Dalam diskusi yang berjalan hangat dan bersemangat itu dibagi menjadi dua sesi. Sesi pertama mengupas tentang keresaahan mengapa teknik fisika belum dikenal masyarakat luas. Sesi kedua membahas tentang bagaimana solusi untuk mengatasi masalah tersebut sehingga mampu menemukan titik ‘sepakat’ berupa aksi nyata atau gerakan nyata. Setelah sesi pertama ditutup, didapatkan bahwa permasalahan eksistensi teknik fisika di Indonesia disebabkan oleh beberapa faktor, diantaranya, jumlah mimimnya universitas yang memiliki prodi teknik fisika, minimnya media pengenalan teknik fisika, teknik fisika mempelajari hal yang belum spesifik, teknik fisika hanya dikenal dilingkungan tertentu, kurangnya partisipasi himpunan dalam FKMTF.  Salah satu peserta diskusi, Afif Nurwahid dari Teknik Fisika UGM menyampaikan pendapatnya tentang mengapa teknik fisika belum dikenal masyarakat luas, bahwa, ‘Jumlah universitas yang memiliki prodi teknik fisika sedikit, media pem-branding di masyarakat sedikit, hal ini juga dikarenakan teknik fisika mempelajari general engineering, tidak spesifik seperti prodi teknik lainnya. Kalau diumpamakan, teknik fisika seperti bayang-bayang dan tidak terlihat. Meskipun ilmunya luas, namun belum terspesialisasi seperti prodi lain’.
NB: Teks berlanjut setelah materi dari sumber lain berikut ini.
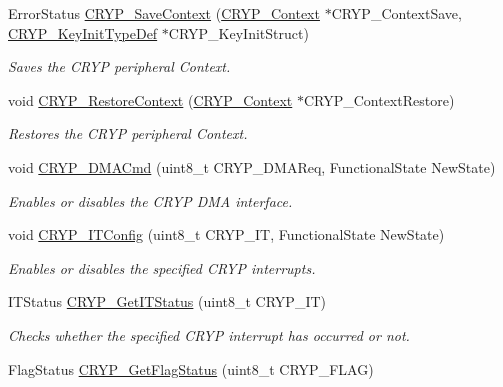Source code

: \begin{DoxyCompactItemize}
Error\-Status \hyperlink{group___c_r_y_p_ga41a14be7fa43d500e7c94cce40910ea8}{C\-R\-Y\-P\-\_\-\-Save\-Context} (\hyperlink{struct_c_r_y_p___context}{C\-R\-Y\-P\-\_\-\-Context} $\ast$C\-R\-Y\-P\-\_\-\-Context\-Save, \hyperlink{struct_c_r_y_p___key_init_type_def}{C\-R\-Y\-P\-\_\-\-Key\-Init\-Type\-Def} $\ast$C\-R\-Y\-P\-\_\-\-Key\-Init\-Struct)
\begin{DoxyCompactList}\small\item\em Saves the C\-R\-Y\-P peripheral Context. \end{DoxyCompactList}\item 
void \hyperlink{group___c_r_y_p_gaf2986782fa66ea95b2a389595e17e0e5}{C\-R\-Y\-P\-\_\-\-Restore\-Context} (\hyperlink{struct_c_r_y_p___context}{C\-R\-Y\-P\-\_\-\-Context} $\ast$C\-R\-Y\-P\-\_\-\-Context\-Restore)
\begin{DoxyCompactList}\small\item\em Restores the C\-R\-Y\-P peripheral Context. \end{DoxyCompactList}\item 
void \hyperlink{group___c_r_y_p_ga111d0ec56facb27f8367ce6a33869115}{C\-R\-Y\-P\-\_\-\-D\-M\-A\-Cmd} (uint8\-\_\-t C\-R\-Y\-P\-\_\-\-D\-M\-A\-Req, Functional\-State New\-State)
\begin{DoxyCompactList}\small\item\em Enables or disables the C\-R\-Y\-P D\-M\-A interface. \end{DoxyCompactList}\item 
void \hyperlink{group___c_r_y_p_gafbf5ee5f2c3ae4404149a994e15b33d8}{C\-R\-Y\-P\-\_\-\-I\-T\-Config} (uint8\-\_\-t C\-R\-Y\-P\-\_\-\-I\-T, Functional\-State New\-State)
\begin{DoxyCompactList}\small\item\em Enables or disables the specified C\-R\-Y\-P interrupts. \end{DoxyCompactList}\item 
I\-T\-Status \hyperlink{group___c_r_y_p_ga00a48b748ed127fa517cacec9dbf18f4}{C\-R\-Y\-P\-\_\-\-Get\-I\-T\-Status} (uint8\-\_\-t C\-R\-Y\-P\-\_\-\-I\-T)
\begin{DoxyCompactList}\small\item\em Checks whether the specified C\-R\-Y\-P interrupt has occurred or not. \end{DoxyCompactList}\item 
Flag\-Status \hyperlink{group___c_r_y_p_ga993d568b626a74b2973d4a6848a681f6}{C\-R\-Y\-P\-\_\-\-Get\-Flag\-Status} (uint8\-\_\-t C\-R\-Y\-P\-\_\-\-F\-L\-A\-G)

\end{DoxyCompactItemize}
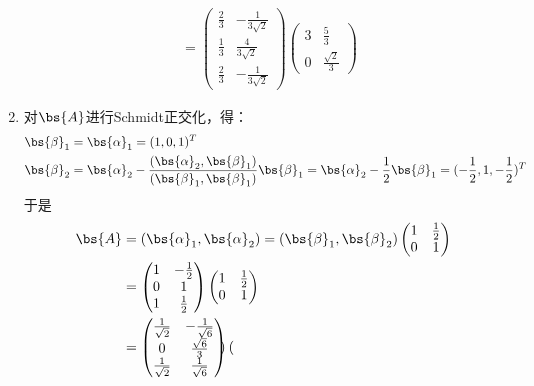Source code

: \documentclass[12pt, a4paper, oneside, UTF8]{ctexbook}
\begin{document}
\begin{solution}
\begin{enumerate}[label=(\arabic*)]
\begin{align*}
            &=\begin{pmatrix}
                \frac{2}{3}& -\frac{1}{3\sqrt{2}}\\
                \frac{1}{3}& \frac{4}{3\sqrt{2}}\\
                \frac{2}{3}&-\frac{1}{3\sqrt{2}}
            \end{pmatrix}
            \begin{pmatrix}
                3 &\frac{5}{3}\\
                0 & \frac{\sqrt{2}}{3}
            \end{pmatrix}
        \end{align*}
        \item 对$\bs{A}$进行Schmidt正交化，得：
        \begin{align*}
            \bs{\beta}_1&=\bs{\alpha}_1=(1,0,1)^T \\
            \bs{\beta}_2&=\bs{\alpha}_2-\frac{(\bs{\alpha}_2,\bs{\beta}_1)}{(\bs{\beta}_1,\bs{\beta}_1)} \bs{\beta}_1
            =\bs{\alpha}_2-\frac{1}{2}\bs{\beta}_1=
            (-\frac{1}{2},1,-\frac{1}{2})^T
        \end{align*}
        于是
        \begin{align*}
            \bs{A}&=(\bs{\alpha}_1,\bs{\alpha}_2)
            =(\bs{\beta}_1,\bs{\beta}_2)\begin{pmatrix}
                1 &\frac{1}{2}\\
                0 & 1
            \end{pmatrix}\\
            &=\begin{pmatrix}
                1& -\frac{1}{2}\\
                0& 1\\
                1&\frac{1}{2}
            \end{pmatrix}
            \begin{pmatrix}
                1 &\frac{1}{2}\\
                0 & 1
            \end{pmatrix}\\
            &=\begin{pmatrix}
                \frac{1}{\sqrt{2}}& -\frac{1}{\sqrt{6}}\\
                0& \frac{\sqrt{6}}{3}\\
                \frac{1}{\sqrt{2}}&\frac{1}{\sqrt{6}}
            \end{pmatrix}
            \begin{pmatrix}

\end{pmatrix}
\end{align*}
\end{enumerate}
\end{solution}
\end{document}
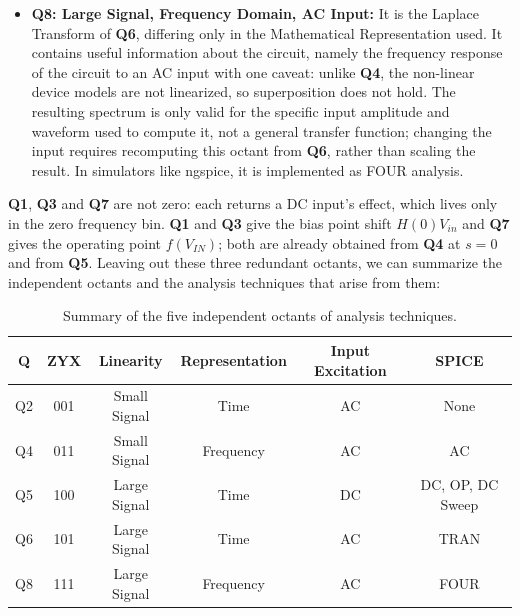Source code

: \begin{itemize}
      It is the Laplace Transform of \textbf{Q5}, differing only in the
      Mathematical Representation used. The devices are not linearized, so
      there is no transfer function; the output to a constant \(V_{IN}\) is
      \(V_{OUT}(s) = \frac{f(V_{IN})}{s}\), again a single bin at zero frequency
      holding the full non-linear operating point \(f(V_{IN})\). It gives a real
      result but it is the \textbf{Q5} result rewritten, so it is
      \textbf{redundant}.
    \item \textbf{Q8: Large Signal, Frequency Domain, AC Input:}
      It is the Laplace Transform of \textbf{Q6},
      differing only in the Mathematical Representation used. It contains
      useful information about the circuit, namely the frequency response
      of the circuit to an AC input with one caveat: unlike
      \textbf{Q4}, the non-linear device models are not
      linearized, so superposition does not hold. The resulting spectrum
      is only valid for the specific input amplitude and waveform used to
      compute it, not a general transfer function; changing the input
      requires recomputing this octant from \textbf{Q6},
      rather than scaling the result. In simulators like ngspice, it is
      implemented as FOUR analysis.
\end{itemize}

\textbf{Q1}, \textbf{Q3} and \textbf{Q7} are not zero: each returns a DC input's
effect, which lives only in the zero frequency bin. \textbf{Q1} and \textbf{Q3}
give the bias point shift \(H(0) V_{in}\) and \textbf{Q7} gives the operating point
\(f(V_{IN})\); both are already obtained from \textbf{Q4} at \(s = 0\) and from
\textbf{Q5}. Leaving out these three redundant octants, we can summarize the
independent octants and the analysis techniques that arise from them:
\begin{table}[H]
    \centering
    \begin{tabular}{|c|c|c|c|c|c|}\hline
      \textbf{Q} & \textbf{ZYX} & \textbf{Linearity} & \textbf{Representation} & \textbf{Input Excitation} & \textbf{SPICE} \\ \hline
      Q2 & 001 & Small Signal & Time      & AC & None \\ \hline
      Q4 & 011 & Small Signal & Frequency & AC & AC \\ \hline
      Q5 & 100 & Large Signal & Time      & DC & DC, OP, DC Sweep \\ \hline
      Q6 & 101 & Large Signal & Time      & AC & TRAN \\ \hline
      Q8 & 111 & Large Signal & Frequency & AC & FOUR \\ \hline
    \end{tabular}
    \caption{Summary of the five independent octants of analysis techniques.}\label{tab:quadrant-summary}
\end{table}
Beberapa penyebab tersebut membuat peserta diskusi semakin bersemangat mengemukakan opini. Salah satu peserta diskusi, Muhammad Farhan Rosal sebagai Ketua Himpunan Mahasiswa Teknik Fisika ITB 2018, merangkum dari semua pernyataan peserta diskusi, bahwa ‘untuk mengenalkan teknik fisika kepada masyarakat luas ditunjang oleh komunikasi antara mahasiswa teknik fisika, saling support untuk mematangkan hubungan di dalamnya terlebih dahulu’. lanjut Farhan, ‘upayakan branding secara eksternal, lebih mengarah pada kulturalnya dimana orang-orang harus merasa bangga dengan FKMTF.’ Mengenai peran FKMTF, Farhan menegaskan, ‘jangan hanya bekerja saat proker saja, mungkin salah satunya kuliah inspirasi diharapkan agar mahasiswa Teknik Fisika bangga dan bisa membawa keteknikfisikaan kepada masyarakat luas melalui Official Account salah satunya’.
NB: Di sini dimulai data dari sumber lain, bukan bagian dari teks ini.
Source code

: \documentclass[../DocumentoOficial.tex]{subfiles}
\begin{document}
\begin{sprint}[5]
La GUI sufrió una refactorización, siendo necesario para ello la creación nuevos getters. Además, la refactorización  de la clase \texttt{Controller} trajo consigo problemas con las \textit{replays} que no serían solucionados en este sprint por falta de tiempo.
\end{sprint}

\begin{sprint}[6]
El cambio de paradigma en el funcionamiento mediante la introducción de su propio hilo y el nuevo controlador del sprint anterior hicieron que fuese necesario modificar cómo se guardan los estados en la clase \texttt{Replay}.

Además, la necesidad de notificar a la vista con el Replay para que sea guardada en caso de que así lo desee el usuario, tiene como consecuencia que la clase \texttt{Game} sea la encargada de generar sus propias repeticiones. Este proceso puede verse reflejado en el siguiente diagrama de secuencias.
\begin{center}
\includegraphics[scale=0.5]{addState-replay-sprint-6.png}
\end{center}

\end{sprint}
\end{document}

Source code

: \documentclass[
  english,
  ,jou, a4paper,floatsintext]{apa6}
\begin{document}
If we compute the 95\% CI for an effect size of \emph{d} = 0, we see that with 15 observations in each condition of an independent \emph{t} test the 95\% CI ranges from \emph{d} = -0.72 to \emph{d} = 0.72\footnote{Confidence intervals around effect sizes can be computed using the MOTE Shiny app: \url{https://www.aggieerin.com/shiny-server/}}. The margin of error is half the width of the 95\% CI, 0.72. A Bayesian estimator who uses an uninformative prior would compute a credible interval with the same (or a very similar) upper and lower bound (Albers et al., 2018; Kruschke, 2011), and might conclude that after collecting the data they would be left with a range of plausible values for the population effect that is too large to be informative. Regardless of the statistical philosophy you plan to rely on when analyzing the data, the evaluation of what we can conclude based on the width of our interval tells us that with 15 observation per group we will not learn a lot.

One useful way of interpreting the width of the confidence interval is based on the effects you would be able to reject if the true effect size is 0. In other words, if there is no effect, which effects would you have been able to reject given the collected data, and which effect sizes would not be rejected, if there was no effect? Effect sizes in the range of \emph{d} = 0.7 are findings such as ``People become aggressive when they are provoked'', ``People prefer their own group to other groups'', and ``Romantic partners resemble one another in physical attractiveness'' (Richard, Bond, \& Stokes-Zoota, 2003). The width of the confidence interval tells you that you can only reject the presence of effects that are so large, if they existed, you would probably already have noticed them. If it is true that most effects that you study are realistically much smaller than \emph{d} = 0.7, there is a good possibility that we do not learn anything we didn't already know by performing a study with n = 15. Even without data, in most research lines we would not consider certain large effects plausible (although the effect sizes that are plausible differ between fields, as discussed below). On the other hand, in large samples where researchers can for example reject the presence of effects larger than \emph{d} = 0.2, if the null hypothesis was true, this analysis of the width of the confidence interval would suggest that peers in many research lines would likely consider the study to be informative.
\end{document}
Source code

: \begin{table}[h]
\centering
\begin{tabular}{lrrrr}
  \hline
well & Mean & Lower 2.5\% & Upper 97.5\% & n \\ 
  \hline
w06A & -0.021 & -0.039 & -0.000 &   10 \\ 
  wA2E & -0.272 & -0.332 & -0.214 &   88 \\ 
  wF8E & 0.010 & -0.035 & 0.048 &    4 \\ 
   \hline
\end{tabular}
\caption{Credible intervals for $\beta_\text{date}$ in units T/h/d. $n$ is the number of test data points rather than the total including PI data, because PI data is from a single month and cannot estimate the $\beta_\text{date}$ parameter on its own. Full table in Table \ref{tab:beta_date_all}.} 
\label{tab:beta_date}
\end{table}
Aksi nyata yang harus segera direalisasikan, Rakha Farizi selaku Kepala Biro Hubungan Luar HMTF Telkom 2018 mengemukakan bahwa, ‘perlu ada aksi nyata sebagai tindak lanjut dari keresahan bersama mengapa Teknik Fisika belum dikenal seutuhnya oleh masyarakat luas, yaitu membuat video perkenalan teknik fisika’. Aksi nyata ini sebenarnya sebagai salah satu upaya branding yang menjadi salah satu gerakan untuk mengenalkan teknik fisika. Luthfi Wiggi  sebagai Ketua Himpunan Mahasiswa Teknik Fisika Telkom University 2018, menambahkan alasan kenapa harus di-branding Teknik Fisika, ‘kita bukan besar nama, tapi besar harapan untuk memberi kebermanfaatan bagi masyarakat sekitar’, ujarnya.
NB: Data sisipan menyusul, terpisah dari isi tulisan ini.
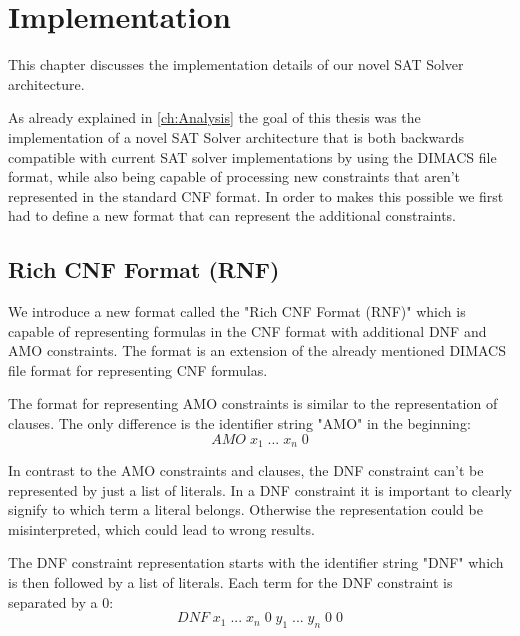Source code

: \chapter{Implementation}
\label{ch:Implementation}

This chapter discusses the implementation details of our novel SAT Solver architecture.

As already explained in \ref{ch:Analysis} the goal of this thesis was the implementation of a novel SAT Solver architecture that is both backwards compatible with current SAT solver implementations by using the DIMACS file format, while also being capable of processing new constraints that aren't represented in the standard CNF format. In order to makes this possible we first had to define a new format that can represent the additional constraints.

\section{Rich CNF Format (RNF)}

We introduce a new format called the "Rich CNF Format (RNF)" which is capable of representing formulas in the CNF format with additional DNF and AMO constraints. The format is an extension of the already mentioned DIMACS file format for representing CNF formulas.

\begin{leftbar}
The format for representing AMO constraints is similar to the representation of clauses. The only difference is the identifier string "AMO" in the beginning:
\begin{displaymath}
AMO \; x_1 \; ... \; x_n \; 0
\end{displaymath}
\end{leftbar}

In contrast to the AMO constraints and clauses, the DNF constraint can't be represented by just a list of literals. In a DNF constraint it is important to clearly signify to which term a literal belongs. Otherwise the representation could be misinterpreted, which could lead to wrong results.

\begin{leftbar}
The DNF constraint representation starts with the identifier string "DNF" which is then followed by a list of literals. Each term for the DNF constraint is separated by a 0:
\begin{displaymath}
DNF \; x_1 \; ... \; x_n \; 0 \; y_1 \; ... \; y_n \; 0 \; 0
\end{displaymath}
\end{leftbar}

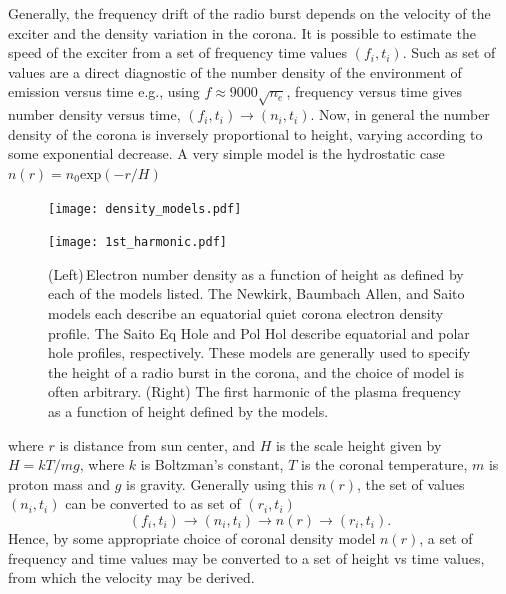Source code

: Generally, the frequency drift of the radio burst depends on the velocity of the exciter and the density variation in the corona. It is possible to estimate the speed of the exciter from a set of frequency time values $(f_i, t_i)$. Such as set of values are a direct diagnostic of the number density of the environment of emission versus time e.g., using $f \approx 9000\sqrt{n_e}$, frequency versus time gives number density versus time, $(f_i, t_i) \rightarrow (n_i,t_i)$.
Now, in general the number density of the corona is inversely proportional to height, varying according to some exponential decrease. A very simple model is the hydrostatic case $n(r) = n_0\mathrm{exp}(-r/H)$
\begin{figure}[t!]
\begin{minipage}[]{0.5\linewidth}
\centering
\texttt{[image: density\_models.pdf]}
\end{minipage}
\hspace{0.1cm}
\begin{minipage}[]{0.3\linewidth}
\texttt{[image: 1st\_harmonic.pdf]}
\end{minipage}
\caption[Various models for electron number density in the corona]{(Left)\,Electron number density as a function of height as defined by each of the models listed. The Newkirk, Baumbach Allen, and Saito models each describe an equatorial quiet corona electron density profile. The Saito Eq Hole and Pol Hol describe equatorial and polar hole profiles, respectively. These models are generally used to specify the height of a radio burst in the corona, and the choice of model is often arbitrary. (Right) The first harmonic of the plasma frequency as a function of height defined by the models.}%
\label{fig:frequency_model}
\end{figure}
where $r$ is distance from sun center, and $H$ is the scale height given by $H = kT/mg$, where $k$ is Boltzman's constant, $T$ is the coronal temperature, $m$ is proton mass and $g$ is gravity. Generally using this $n(r)$, the set of values $(n_i,t_i)$ can be converted to as set of $(r_i,t_i)$
\begin{equation}
(f_i, t_i) \rightarrow (n_i,t_i) \rightarrow n(r) \rightarrow (r_i,t_i).
\end{equation}
Hence, by some appropriate choice of coronal density model $n(r)$, a set of frequency and time values may be converted to a set of height vs time values, from which the velocity may be derived.
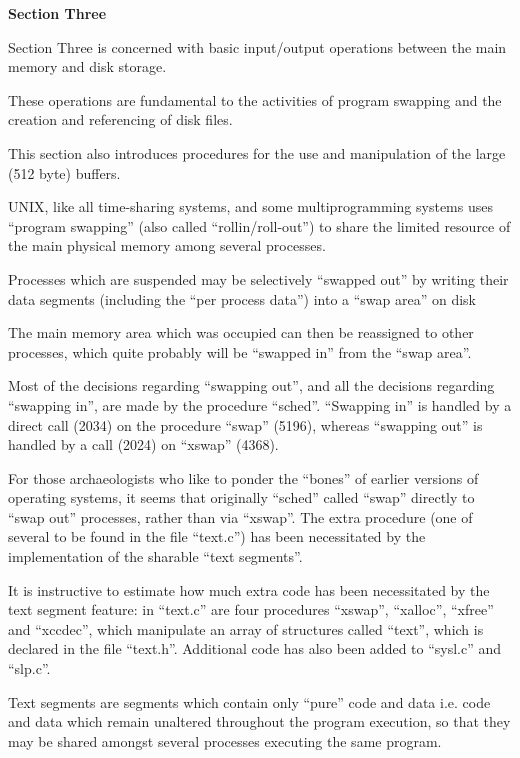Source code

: %
%
{\noindent \Large \bf Section Three}

{\noindent \sf Section Three
is concerned with basic
input/output operations between the
main memory and disk storage.

These operations are fundamental to the
activities of program swapping and the
creation and referencing of disk files.

This section also introduces procedures
for the use and manipulation of the
large (512 byte) buffers.
}


UNIX, like all time-sharing systems,
and some multiprogramming systems uses
``program swapping'' (also called ``rollin/roll-out'')
 to share the limited
resource of the main physical memory
among several processes.

Processes which are suspended may be
selectively ``swapped out'' by writing
their data segments (including the ``per
process data'') into a ``swap area'' on
disk

The main memory area which was occupied
can then be reassigned to other
processes, which quite probably will be
``swapped in'' from the ``swap area''.

Most of the decisions regarding ``swapping out'', and all the decisions
regarding ``swapping in'', are made by
the procedure ``sched''. ``Swapping in'' is
handled by a direct call (2034) on the
procedure ``swap'' (5196), whereas ``swapping out'' is handled by a call (2024)
on ``xswap'' (4368).

For those archaeologists who like to
ponder the ``bones'' of earlier versions
of operating systems, it seems that
originally ``sched'' called ``swap''
directly to ``swap out'' processes,
rather than via ``xswap''. The extra procedure (one of several to be found in
the file ``text.c'') has been necessitated by the implementation of the
sharable ``text segments''.

It is instructive to estimate how much
extra code has been necessitated by the
text segment feature: in ``text.c'' are
four procedures ``xswap'', ``xalloc'',
``xfree'' and ``xccdec'', which manipulate
an array of structures called ``text'',
which is declared in the file ``text.h''.
Additional code has also been added to
``sysl.c'' and ``slp.c''.



Text segments are segments which contain only ``pure'' code and data i.e.
code and data which remain unaltered
throughout the program execution, so
that they may be shared amongst several
processes executing the same program.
Menanggapi berbagai opini pada diskusi yang berlangsung akrab tersebut, disepakatilah bahwa untuk menanggapi kurangnya pengetahuan masyarakat luas terhadap teknik fisika salah satunya dengan branding serta mempererat tali persaudaraan antar himpunan mahasiswa teknik fisika di Indonesia. Telah disepakati video perkenalan Teknik Fisika  berkat kerja sama antara FKMTF Indonesia 2018 dengan masing-masing Himpunan Mahasiswa Teknik Fisika di Indonesia. Berikut kami sisipkan link tersebut.

FKMTF Indonesia

Dengan adanya video perkenalan ini, diharapkan teknik fisika bisa dikenal oleh semua kalangan. Semua perserta diskusi juga menyepakati perlunya perhelatan yang mampu mengumpulkan mahasiswa Teknik Fisika dalam skala besar dalam grand design kepengurusan.